--- START ---
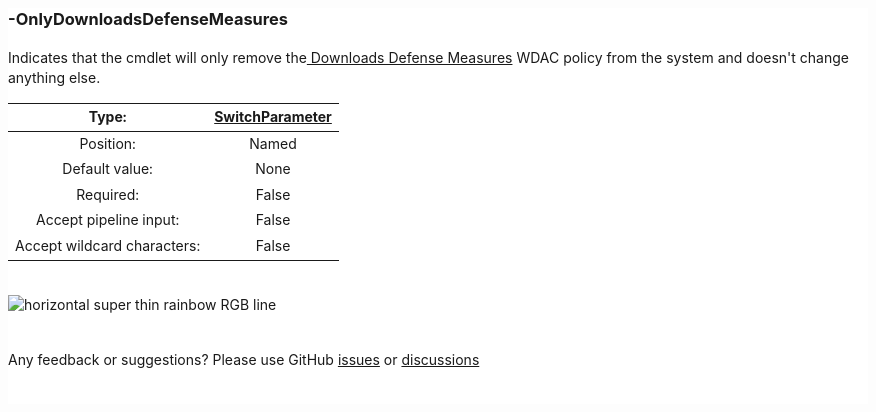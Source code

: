 </div>

### -OnlyDownloadsDefenseMeasures

Indicates that the cmdlet will only remove the[ Downloads Defense Measures](https://github.com/HotCakeX/Harden-Windows-Security?tab=readme-ov-file#downloads-defense-measures-) WDAC policy from the system and doesn't change anything else.

<div align='center'>

| Type: |[SwitchParameter](https://learn.microsoft.com/en-us/dotnet/api/system.management.automation.switchparameter)|
| :-------------: | :-------------: |
| Position: | Named |
| Default value: | None |
| Required: | False |
| Accept pipeline input: | False |
| Accept wildcard characters: | False |

</div>

<br>

<img src="https://github.com/HotCakeX/Harden-Windows-Security/raw/main/images/Gifs/1pxRainbowLine.gif" width= "300000" alt="horizontal super thin rainbow RGB line">

<br>

<br>

Any feedback or suggestions? Please use GitHub [issues](https://github.com/HotCakeX/Harden-Windows-Security/issues) or [discussions](https://github.com/HotCakeX/Harden-Windows-Security/discussions)

<br>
--- END ---
Exercise aim -> All lines of the records above with the word "False" in them are to be copied.

Response ->
| Required: | False |
| Accept pipeline input: | False |
| Accept wildcard characters: | False |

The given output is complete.